Stored data entries
—————

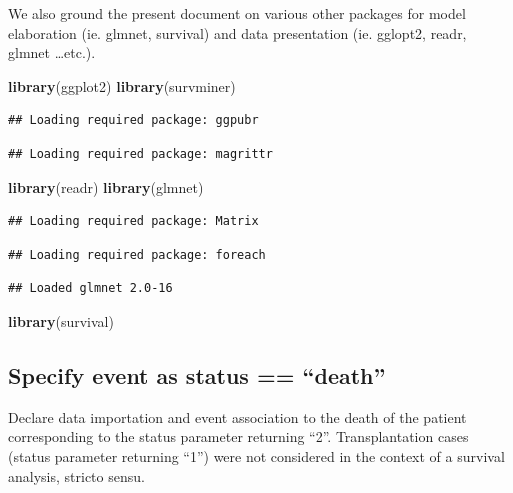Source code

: \documentclass[]{article}
\newenvironment{Shaded}{\begin{snugshade}}{\end{snugshade}}
\newcommand{\KeywordTok}[1]{\textcolor[rgb]{0.13,0.29,0.53}{\textbf{#1}}}
\newcommand{\NormalTok}[1]{#1}
\begin{document}
We also ground the present document on various other packages for model
elaboration (ie. glmnet, survival) and data presentation (ie. gglopt2,
readr, glmnet \ldots{}etc.).

\begin{Shaded}
\begin{Highlighting}[]
\KeywordTok{library}\NormalTok{(ggplot2)}
\KeywordTok{library}\NormalTok{(survminer)}
\end{Highlighting}
\end{Shaded}

\begin{verbatim}
## Loading required package: ggpubr
\end{verbatim}

\begin{verbatim}
## Loading required package: magrittr
\end{verbatim}

\begin{Shaded}
\begin{Highlighting}[]
\KeywordTok{library}\NormalTok{(readr)}
\KeywordTok{library}\NormalTok{(glmnet)}
\end{Highlighting}
\end{Shaded}

\begin{verbatim}
## Loading required package: Matrix
\end{verbatim}

\begin{verbatim}
## Loading required package: foreach
\end{verbatim}

\begin{verbatim}
## Loaded glmnet 2.0-16
\end{verbatim}

\begin{Shaded}
\begin{Highlighting}[]
\KeywordTok{library}\NormalTok{(survival)}
\end{Highlighting}
\end{Shaded}

\subsection{\texorpdfstring{Specify event as status ==
``death''}{Specify event as status == death}}\label{specify-event-as-status-death}

Declare data importation and event association to the death of the
patient corresponding to the status parameter returning ``2''.
Transplantation cases (status parameter returning ``1'') were not
considered in the context of a survival analysis, stricto sensu.
\end{document}
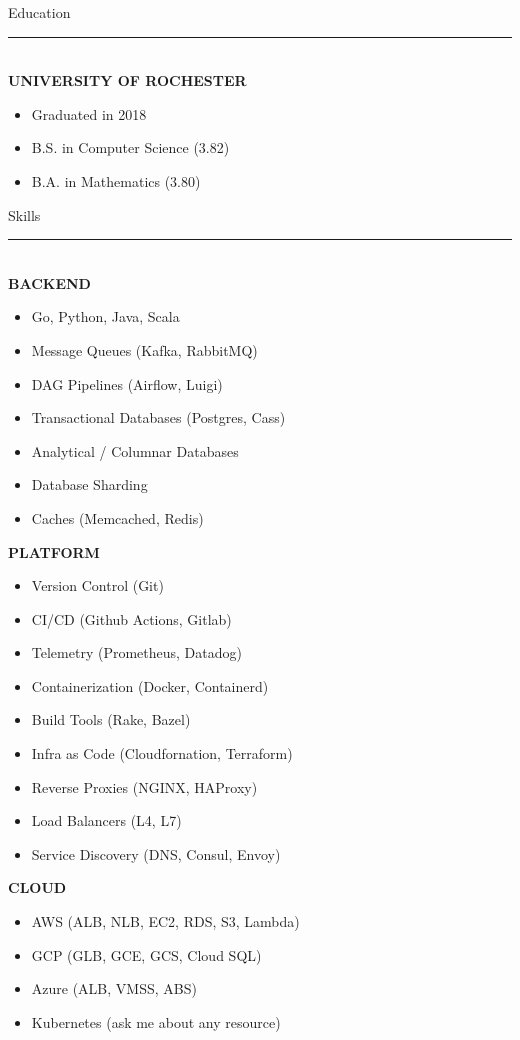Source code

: \documentclass[letterpaper]{article}
\makeatletter
\newcommand{\fillbox}[1]{\resizebox{\textwidth}{!}{\begin{tabular}{@{}l@{}} #1 \end{tabular}}}
\makeatother
\begin{document}
	\noindent{}\noindent
	\begin{bgbox}[height=\paperheight, colback=gray!15, width=0.38\textwidth, left=0.12in, right=0.11in]\raggedright
		\vspace*{-4pt}
		\fillbox{\thin Brandon\\[-6pt] \thin Willett}\vspace*{12pt}
		{\Huge{Education}}\\[-6pt]
		\noindent\rule{\textwidth}{1pt}\\[12pt]
		\textbf{UNIVERSITY OF ROCHESTER}
		\begin{itemize} [noitemsep,topsep=4pt]
			\item Graduated in 2018
			\item B.S. in Computer Science (3.82)
			\item B.A. in Mathematics (3.80)
		\end{itemize}
		\vspace*{24pt}
		{\Huge{Skills}}\\[-6pt]
		\noindent\rule{\textwidth}{1pt}\\[12pt]
		\textbf{BACKEND}
		\begin{itemize} [noitemsep,topsep=4pt]
			\item Go, Python, Java, Scala
			\item Message Queues (Kafka, RabbitMQ)
			\item DAG Pipelines (Airflow, Luigi)
			\item Transactional Databases (Postgres, Cass)
			\item Analytical / Columnar Databases
			\item Database Sharding
			\item Caches (Memcached, Redis)
		\end{itemize}
		\vspace*{12pt}
		\textbf{PLATFORM}
		\begin{itemize} [noitemsep,topsep=4pt]
			\item Version Control (Git)
			\item CI/CD (Github Actions, Gitlab)
			\item Telemetry (Prometheus, Datadog)
			\item Containerization (Docker, Containerd)
			\item Build Tools (Rake, Bazel)
			\item Infra as Code (Cloudfornation, Terraform)
			\item Reverse Proxies (NGINX, HAProxy)
			\item Load Balancers (L4, L7)
			\item Service Discovery (DNS, Consul, Envoy)
		\end{itemize}
		\vspace*{12pt}
		\textbf{CLOUD}
		\begin{itemize} [noitemsep,topsep=4pt]
			\item AWS (ALB, NLB, EC2, RDS, S3, Lambda)
			\item GCP (GLB, GCE, GCS, Cloud SQL)
			\item Azure (ALB, VMSS, ABS)
			\item Kubernetes (ask me about any resource)
		\end{itemize}
	\end{bgbox}%
\end{document}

—————

> **What you have to do**: The output has to match the data above line for line, except that pictures are dropped.

> **Your response**:
Source code

: \documentclass[]{article}
\newenvironment{Shaded}{\begin{snugshade}}{\end{snugshade}}
\newcommand{\KeywordTok}[1]{\textcolor[rgb]{0.13,0.29,0.53}{\textbf{#1}}}
\newcommand{\NormalTok}[1]{#1}
\begin{document}
We also ground the present document on various other packages for model
elaboration (ie. glmnet, survival) and data presentation (ie. gglopt2,
readr, glmnet \ldots{}etc.).

\begin{Shaded}
\begin{Highlighting}[]
\KeywordTok{library}\NormalTok{(ggplot2)}
\KeywordTok{library}\NormalTok{(survminer)}
\end{Highlighting}
\end{Shaded}

\begin{verbatim}
## Loading required package: ggpubr
\end{verbatim}

\begin{verbatim}
## Loading required package: magrittr
\end{verbatim}

\begin{Shaded}
\begin{Highlighting}[]
\KeywordTok{library}\NormalTok{(readr)}
\KeywordTok{library}\NormalTok{(glmnet)}
\end{Highlighting}
\end{Shaded}

\begin{verbatim}
## Loading required package: Matrix
\end{verbatim}

\begin{verbatim}
## Loading required package: foreach
\end{verbatim}

\begin{verbatim}
## Loaded glmnet 2.0-16
\end{verbatim}

\begin{Shaded}
\begin{Highlighting}[]
\KeywordTok{library}\NormalTok{(survival)}
\end{Highlighting}
\end{Shaded}

\subsection{\texorpdfstring{Specify event as status ==
``death''}{Specify event as status == death}}\label{specify-event-as-status-death}

Declare data importation and event association to the death of the
patient corresponding to the status parameter returning ``2''.
Transplantation cases (status parameter returning ``1'') were not
considered in the context of a survival analysis, stricto sensu.
\end{document}
Source code

: \documentclass[letterpaper]{article}
\makeatletter
\newcommand{\fillbox}[1]{\resizebox{\textwidth}{!}{\begin{tabular}{@{}l@{}} #1 \end{tabular}}}
\makeatother
\begin{document}
	\noindent{}\noindent
	\begin{bgbox}[height=\paperheight, colback=gray!15, width=0.38\textwidth, left=0.12in, right=0.11in]\raggedright
		\vspace*{-4pt}
		\fillbox{\thin Brandon\\[-6pt] \thin Willett}\vspace*{12pt}
		{\Huge{Education}}\\[-6pt]
		\noindent\rule{\textwidth}{1pt}\\[12pt]
		\textbf{UNIVERSITY OF ROCHESTER}
		\begin{itemize} [noitemsep,topsep=4pt]
			\item Graduated in 2018
			\item B.S. in Computer Science (3.82)
			\item B.A. in Mathematics (3.80)
		\end{itemize}
		\vspace*{24pt}
		{\Huge{Skills}}\\[-6pt]
		\noindent\rule{\textwidth}{1pt}\\[12pt]
		\textbf{BACKEND}
		\begin{itemize} [noitemsep,topsep=4pt]
			\item Go, Python, Java, Scala
			\item Message Queues (Kafka, RabbitMQ)
			\item DAG Pipelines (Airflow, Luigi)
			\item Transactional Databases (Postgres, Cass)
			\item Analytical / Columnar Databases
			\item Database Sharding
			\item Caches (Memcached, Redis)
		\end{itemize}
		\vspace*{12pt}
		\textbf{PLATFORM}
		\begin{itemize} [noitemsep,topsep=4pt]
			\item Version Control (Git)
			\item CI/CD (Github Actions, Gitlab)
			\item Telemetry (Prometheus, Datadog)
			\item Containerization (Docker, Containerd)
			\item Build Tools (Rake, Bazel)
			\item Infra as Code (Cloudfornation, Terraform)
			\item Reverse Proxies (NGINX, HAProxy)
			\item Load Balancers (L4, L7)
			\item Service Discovery (DNS, Consul, Envoy)
		\end{itemize}
		\vspace*{12pt}
		\textbf{CLOUD}
		\begin{itemize} [noitemsep,topsep=4pt]
			\item AWS (ALB, NLB, EC2, RDS, S3, Lambda)
			\item GCP (GLB, GCE, GCS, Cloud SQL)
			\item Azure (ALB, VMSS, ABS)
			\item Kubernetes (ask me about any resource)
		\end{itemize}
	\end{bgbox}%
\end{document}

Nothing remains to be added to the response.